▶ [WORK ORDER]: Go through the entries below and print each one exactly.

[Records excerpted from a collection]
§ §

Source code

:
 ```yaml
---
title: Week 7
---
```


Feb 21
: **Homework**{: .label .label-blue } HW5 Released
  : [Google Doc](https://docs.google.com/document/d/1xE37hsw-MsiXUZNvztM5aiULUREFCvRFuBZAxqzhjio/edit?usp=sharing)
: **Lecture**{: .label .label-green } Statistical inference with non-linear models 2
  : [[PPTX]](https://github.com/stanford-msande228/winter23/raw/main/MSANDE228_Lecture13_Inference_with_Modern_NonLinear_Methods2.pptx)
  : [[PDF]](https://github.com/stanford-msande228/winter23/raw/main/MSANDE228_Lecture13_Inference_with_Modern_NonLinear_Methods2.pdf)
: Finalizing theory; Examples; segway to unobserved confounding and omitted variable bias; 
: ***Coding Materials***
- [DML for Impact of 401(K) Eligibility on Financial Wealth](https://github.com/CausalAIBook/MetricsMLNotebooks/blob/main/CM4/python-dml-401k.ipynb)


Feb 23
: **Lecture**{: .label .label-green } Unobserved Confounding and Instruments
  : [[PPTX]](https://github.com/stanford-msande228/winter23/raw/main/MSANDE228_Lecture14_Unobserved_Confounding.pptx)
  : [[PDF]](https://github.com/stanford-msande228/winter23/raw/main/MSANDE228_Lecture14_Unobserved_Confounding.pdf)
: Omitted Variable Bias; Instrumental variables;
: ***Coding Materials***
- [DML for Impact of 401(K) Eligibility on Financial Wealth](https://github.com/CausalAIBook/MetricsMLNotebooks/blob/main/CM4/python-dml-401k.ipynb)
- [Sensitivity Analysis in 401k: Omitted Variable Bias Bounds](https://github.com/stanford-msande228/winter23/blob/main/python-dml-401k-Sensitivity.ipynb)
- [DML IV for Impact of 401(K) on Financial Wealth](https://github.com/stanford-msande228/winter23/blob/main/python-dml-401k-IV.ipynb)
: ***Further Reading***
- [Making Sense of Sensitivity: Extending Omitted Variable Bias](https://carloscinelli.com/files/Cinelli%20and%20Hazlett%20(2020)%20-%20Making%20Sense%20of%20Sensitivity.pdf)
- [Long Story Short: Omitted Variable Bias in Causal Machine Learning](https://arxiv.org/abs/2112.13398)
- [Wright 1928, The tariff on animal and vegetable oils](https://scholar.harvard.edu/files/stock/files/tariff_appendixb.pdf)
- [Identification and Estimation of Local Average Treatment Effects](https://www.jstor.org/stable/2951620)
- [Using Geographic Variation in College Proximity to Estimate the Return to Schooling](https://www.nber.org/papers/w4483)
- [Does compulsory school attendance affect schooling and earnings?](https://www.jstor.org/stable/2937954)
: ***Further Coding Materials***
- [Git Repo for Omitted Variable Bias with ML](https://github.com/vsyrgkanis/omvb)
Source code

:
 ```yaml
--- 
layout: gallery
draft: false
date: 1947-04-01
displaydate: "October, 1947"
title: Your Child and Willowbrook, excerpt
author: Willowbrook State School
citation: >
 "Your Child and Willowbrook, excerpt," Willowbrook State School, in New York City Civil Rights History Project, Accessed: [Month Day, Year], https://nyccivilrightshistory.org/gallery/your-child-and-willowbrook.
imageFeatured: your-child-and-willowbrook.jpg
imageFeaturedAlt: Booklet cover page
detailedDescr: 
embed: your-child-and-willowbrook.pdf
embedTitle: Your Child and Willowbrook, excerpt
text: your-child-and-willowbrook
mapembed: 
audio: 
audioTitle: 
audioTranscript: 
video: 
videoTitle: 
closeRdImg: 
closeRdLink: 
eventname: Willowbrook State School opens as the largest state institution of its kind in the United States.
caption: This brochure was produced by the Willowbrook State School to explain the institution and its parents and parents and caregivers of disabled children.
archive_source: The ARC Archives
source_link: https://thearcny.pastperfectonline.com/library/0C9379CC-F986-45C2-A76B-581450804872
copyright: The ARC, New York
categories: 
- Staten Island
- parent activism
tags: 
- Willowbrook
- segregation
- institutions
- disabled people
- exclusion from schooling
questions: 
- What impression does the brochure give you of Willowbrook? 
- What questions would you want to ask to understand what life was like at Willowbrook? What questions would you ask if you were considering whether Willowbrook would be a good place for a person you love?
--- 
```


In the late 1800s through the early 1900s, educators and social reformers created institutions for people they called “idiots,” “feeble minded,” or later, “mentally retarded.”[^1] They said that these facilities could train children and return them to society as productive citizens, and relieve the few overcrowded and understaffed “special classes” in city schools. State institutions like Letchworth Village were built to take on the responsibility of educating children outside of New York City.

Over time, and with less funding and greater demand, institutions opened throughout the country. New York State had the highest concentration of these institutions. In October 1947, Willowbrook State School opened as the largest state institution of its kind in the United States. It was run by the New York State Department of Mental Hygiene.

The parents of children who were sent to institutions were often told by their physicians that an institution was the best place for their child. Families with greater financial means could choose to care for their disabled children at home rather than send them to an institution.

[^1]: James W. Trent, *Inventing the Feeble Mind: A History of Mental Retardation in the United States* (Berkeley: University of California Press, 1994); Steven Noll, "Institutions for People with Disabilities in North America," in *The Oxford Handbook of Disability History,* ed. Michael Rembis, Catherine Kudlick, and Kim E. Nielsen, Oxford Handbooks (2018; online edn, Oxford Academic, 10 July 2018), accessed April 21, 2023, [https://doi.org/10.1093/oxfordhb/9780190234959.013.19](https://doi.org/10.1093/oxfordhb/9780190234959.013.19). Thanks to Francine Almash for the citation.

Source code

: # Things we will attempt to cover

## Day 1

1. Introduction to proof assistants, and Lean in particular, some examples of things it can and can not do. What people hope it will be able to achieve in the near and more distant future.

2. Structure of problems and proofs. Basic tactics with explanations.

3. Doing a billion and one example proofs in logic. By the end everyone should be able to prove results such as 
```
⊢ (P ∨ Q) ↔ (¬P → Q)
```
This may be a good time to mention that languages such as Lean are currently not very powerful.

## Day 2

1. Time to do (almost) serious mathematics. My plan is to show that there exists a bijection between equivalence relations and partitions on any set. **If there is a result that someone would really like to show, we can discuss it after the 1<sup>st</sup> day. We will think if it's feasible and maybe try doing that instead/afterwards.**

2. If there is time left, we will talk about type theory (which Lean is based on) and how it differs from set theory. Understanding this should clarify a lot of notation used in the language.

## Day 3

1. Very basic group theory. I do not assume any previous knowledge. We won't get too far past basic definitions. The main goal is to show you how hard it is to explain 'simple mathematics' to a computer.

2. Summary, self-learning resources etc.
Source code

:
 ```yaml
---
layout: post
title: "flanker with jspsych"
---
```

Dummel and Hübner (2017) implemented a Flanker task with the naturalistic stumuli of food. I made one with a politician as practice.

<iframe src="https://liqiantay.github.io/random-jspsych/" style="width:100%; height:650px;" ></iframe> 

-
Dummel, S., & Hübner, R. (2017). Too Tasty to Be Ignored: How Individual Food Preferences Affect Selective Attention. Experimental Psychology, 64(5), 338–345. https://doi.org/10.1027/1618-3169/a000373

§ §

▶ [SOLUTION TO THE EXERCISE]:
Source code

:
 ```yaml
---
title: Week 7
---
```


Feb 21
: **Homework**{: .label .label-blue } HW5 Released
  : [Google Doc](https://docs.google.com/document/d/1xE37hsw-MsiXUZNvztM5aiULUREFCvRFuBZAxqzhjio/edit?usp=sharing)
: **Lecture**{: .label .label-green } Statistical inference with non-linear models 2
  : [[PPTX]](https://github.com/stanford-msande228/winter23/raw/main/MSANDE228_Lecture13_Inference_with_Modern_NonLinear_Methods2.pptx)
  : [[PDF]](https://github.com/stanford-msande228/winter23/raw/main/MSANDE228_Lecture13_Inference_with_Modern_NonLinear_Methods2.pdf)
: Finalizing theory; Examples; segway to unobserved confounding and omitted variable bias; 
: ***Coding Materials***
- [DML for Impact of 401(K) Eligibility on Financial Wealth](https://github.com/CausalAIBook/MetricsMLNotebooks/blob/main/CM4/python-dml-401k.ipynb)


Feb 23
: **Lecture**{: .label .label-green } Unobserved Confounding and Instruments
  : [[PPTX]](https://github.com/stanford-msande228/winter23/raw/main/MSANDE228_Lecture14_Unobserved_Confounding.pptx)
  : [[PDF]](https://github.com/stanford-msande228/winter23/raw/main/MSANDE228_Lecture14_Unobserved_Confounding.pdf)
: Omitted Variable Bias; Instrumental variables;
: ***Coding Materials***
- [DML for Impact of 401(K) Eligibility on Financial Wealth](https://github.com/CausalAIBook/MetricsMLNotebooks/blob/main/CM4/python-dml-401k.ipynb)
- [Sensitivity Analysis in 401k: Omitted Variable Bias Bounds](https://github.com/stanford-msande228/winter23/blob/main/python-dml-401k-Sensitivity.ipynb)
- [DML IV for Impact of 401(K) on Financial Wealth](https://github.com/stanford-msande228/winter23/blob/main/python-dml-401k-IV.ipynb)
: ***Further Reading***
- [Making Sense of Sensitivity: Extending Omitted Variable Bias](https://carloscinelli.com/files/Cinelli%20and%20Hazlett%20(2020)%20-%20Making%20Sense%20of%20Sensitivity.pdf)
- [Long Story Short: Omitted Variable Bias in Causal Machine Learning](https://arxiv.org/abs/2112.13398)
- [Wright 1928, The tariff on animal and vegetable oils](https://scholar.harvard.edu/files/stock/files/tariff_appendixb.pdf)
- [Identification and Estimation of Local Average Treatment Effects](https://www.jstor.org/stable/2951620)
- [Using Geographic Variation in College Proximity to Estimate the Return to Schooling](https://www.nber.org/papers/w4483)
- [Does compulsory school attendance affect schooling and earnings?](https://www.jstor.org/stable/2937954)
: ***Further Coding Materials***
- [Git Repo for Omitted Variable Bias with ML](https://github.com/vsyrgkanis/omvb)
Source code

:
 ```yaml
--- 
layout: gallery
draft: false
date: 1947-04-01
displaydate: "October, 1947"
title: Your Child and Willowbrook, excerpt
author: Willowbrook State School
citation: >
 "Your Child and Willowbrook, excerpt," Willowbrook State School, in New York City Civil Rights History Project, Accessed: [Month Day, Year], https://nyccivilrightshistory.org/gallery/your-child-and-willowbrook.
imageFeatured: your-child-and-willowbrook.jpg
imageFeaturedAlt: Booklet cover page
detailedDescr: 
embed: your-child-and-willowbrook.pdf
embedTitle: Your Child and Willowbrook, excerpt
text: your-child-and-willowbrook
mapembed: 
audio: 
audioTitle: 
audioTranscript: 
video: 
videoTitle: 
closeRdImg: 
closeRdLink: 
eventname: Willowbrook State School opens as the largest state institution of its kind in the United States.
caption: This brochure was produced by the Willowbrook State School to explain the institution and its parents and parents and caregivers of disabled children.
archive_source: The ARC Archives
source_link: https://thearcny.pastperfectonline.com/library/0C9379CC-F986-45C2-A76B-581450804872
copyright: The ARC, New York
categories: 
- Staten Island
- parent activism
tags: 
- Willowbrook
- segregation
- institutions
- disabled people
- exclusion from schooling
questions: 
- What impression does the brochure give you of Willowbrook? 
- What questions would you want to ask to understand what life was like at Willowbrook? What questions would you ask if you were considering whether Willowbrook would be a good place for a person you love?
--- 
```


In the late 1800s through the early 1900s, educators and social reformers created institutions for people they called “idiots,” “feeble minded,” or later, “mentally retarded.”[^1] They said that these facilities could train children and return them to society as productive citizens, and relieve the few overcrowded and understaffed “special classes” in city schools. State institutions like Letchworth Village were built to take on the responsibility of educating children outside of New York City.

Over time, and with less funding and greater demand, institutions opened throughout the country. New York State had the highest concentration of these institutions. In October 1947, Willowbrook State School opened as the largest state institution of its kind in the United States. It was run by the New York State Department of Mental Hygiene.

The parents of children who were sent to institutions were often told by their physicians that an institution was the best place for their child. Families with greater financial means could choose to care for their disabled children at home rather than send them to an institution.

[^1]: James W. Trent, *Inventing the Feeble Mind: A History of Mental Retardation in the United States* (Berkeley: University of California Press, 1994); Steven Noll, "Institutions for People with Disabilities in North America," in *The Oxford Handbook of Disability History,* ed. Michael Rembis, Catherine Kudlick, and Kim E. Nielsen, Oxford Handbooks (2018; online edn, Oxford Academic, 10 July 2018), accessed April 21, 2023, [https://doi.org/10.1093/oxfordhb/9780190234959.013.19](https://doi.org/10.1093/oxfordhb/9780190234959.013.19). Thanks to Francine Almash for the citation.

Source code

: # Things we will attempt to cover

## Day 1

1. Introduction to proof assistants, and Lean in particular, some examples of things it can and can not do. What people hope it will be able to achieve in the near and more distant future.

2. Structure of problems and proofs. Basic tactics with explanations.

3. Doing a billion and one example proofs in logic. By the end everyone should be able to prove results such as 
```
⊢ (P ∨ Q) ↔ (¬P → Q)
```
This may be a good time to mention that languages such as Lean are currently not very powerful.

## Day 2

1. Time to do (almost) serious mathematics. My plan is to show that there exists a bijection between equivalence relations and partitions on any set. **If there is a result that someone would really like to show, we can discuss it after the 1<sup>st</sup> day. We will think if it's feasible and maybe try doing that instead/afterwards.**

2. If there is time left, we will talk about type theory (which Lean is based on) and how it differs from set theory. Understanding this should clarify a lot of notation used in the language.

## Day 3

1. Very basic group theory. I do not assume any previous knowledge. We won't get too far past basic definitions. The main goal is to show you how hard it is to explain 'simple mathematics' to a computer.

2. Summary, self-learning resources etc.
Source code

:
 ```yaml
---
layout: post
title: "flanker with jspsych"
---
```

Dummel and Hübner (2017) implemented a Flanker task with the naturalistic stumuli of food. I made one with a politician as practice.

<iframe src="https://liqiantay.github.io/random-jspsych/" style="width:100%; height:650px;" ></iframe> 

-
Dummel, S., & Hübner, R. (2017). Too Tasty to Be Ignored: How Individual Food Preferences Affect Selective Attention. Experimental Psychology, 64(5), 338–345. https://doi.org/10.1027/1618-3169/a000373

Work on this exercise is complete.